Neural Working Memory Changes During a Spaceflight Analog With Elevated Carbon Dioxide: A Pilot Study

Spaceflight missions to the International Space Station (ISS) expose astronauts to microgravity, radiation, isolation, and elevated carbon dioxide (CO(2)), among other factors. Head down tilt bed rest (HDBR) is an Earth-based analog for spaceflight used to study body unloading, fluid shifts, and other factors unrelated to gravitational changes. While in space, astronauts need to use mental rotation strategies to facilitate their adaptation to the ISS environment.
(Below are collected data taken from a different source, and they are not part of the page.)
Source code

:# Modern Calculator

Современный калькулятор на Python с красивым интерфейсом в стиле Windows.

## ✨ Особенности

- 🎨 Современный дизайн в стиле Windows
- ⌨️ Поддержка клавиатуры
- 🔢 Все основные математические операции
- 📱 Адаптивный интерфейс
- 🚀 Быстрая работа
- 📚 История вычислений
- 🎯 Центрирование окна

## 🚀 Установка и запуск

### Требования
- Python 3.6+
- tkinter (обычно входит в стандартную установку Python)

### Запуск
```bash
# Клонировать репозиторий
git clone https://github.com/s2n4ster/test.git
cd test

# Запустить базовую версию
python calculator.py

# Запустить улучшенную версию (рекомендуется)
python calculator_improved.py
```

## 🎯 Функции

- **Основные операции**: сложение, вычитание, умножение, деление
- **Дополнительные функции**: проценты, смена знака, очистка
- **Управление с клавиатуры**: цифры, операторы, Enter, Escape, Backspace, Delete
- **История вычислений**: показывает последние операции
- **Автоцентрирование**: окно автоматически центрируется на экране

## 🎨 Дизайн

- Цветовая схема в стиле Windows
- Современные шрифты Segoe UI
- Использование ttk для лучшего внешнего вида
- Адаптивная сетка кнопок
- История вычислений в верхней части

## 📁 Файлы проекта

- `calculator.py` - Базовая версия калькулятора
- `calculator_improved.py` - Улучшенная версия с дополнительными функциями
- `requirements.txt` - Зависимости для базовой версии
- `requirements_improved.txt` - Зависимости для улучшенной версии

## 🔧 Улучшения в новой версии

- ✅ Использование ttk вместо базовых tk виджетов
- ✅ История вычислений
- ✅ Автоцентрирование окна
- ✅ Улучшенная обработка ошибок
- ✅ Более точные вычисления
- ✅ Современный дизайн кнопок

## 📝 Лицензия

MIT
Therefore, spatial working memory is essential for crewmember performance. Although the effects of HDBR on spatial working memory have recently been studied, the results are still inconclusive. Here, we expand upon past work and examine the effects of HDBR with elevated CO(2) (HDBR + CO(2)) on brain activation patterns during spatial working memory performance. In addition, we compare brain activation between 30 days of HDBR + CO(2) and 70 days of HDBR to test the isolated effect of CO(2). Eleven subjects (6 males, 5 females; mean age = 34 ± 8 years) underwent six functional magnetic resonance imaging (fMRI) sessions pre-, during, and post-HDBR + CO(2). During the HDBR + CO(2) intervention, we observed decreasing activation in the right middle frontal gyrus and left regions of the cerebellum, followed by post-intervention recovery. We detected several correlations between brain and behavioral slopes of change with the HDBR + CO(2) intervention. For example, greater increases in activation in frontal, temporal and parietal regions were associated with larger spatial working memory improvements. Comparing the HDBR + CO(2) group to data from our previous 70-day HDBR study, we found greater decreases in activation in the right hippocampus and left inferior temporal gyrus for the HDBR + CO(2) group over the course of the intervention. Together, these findings increase our understanding of the neural mechanisms of HDBR, elevated levels of CO(2) and spaceflight-related changes in spatial working memory performance.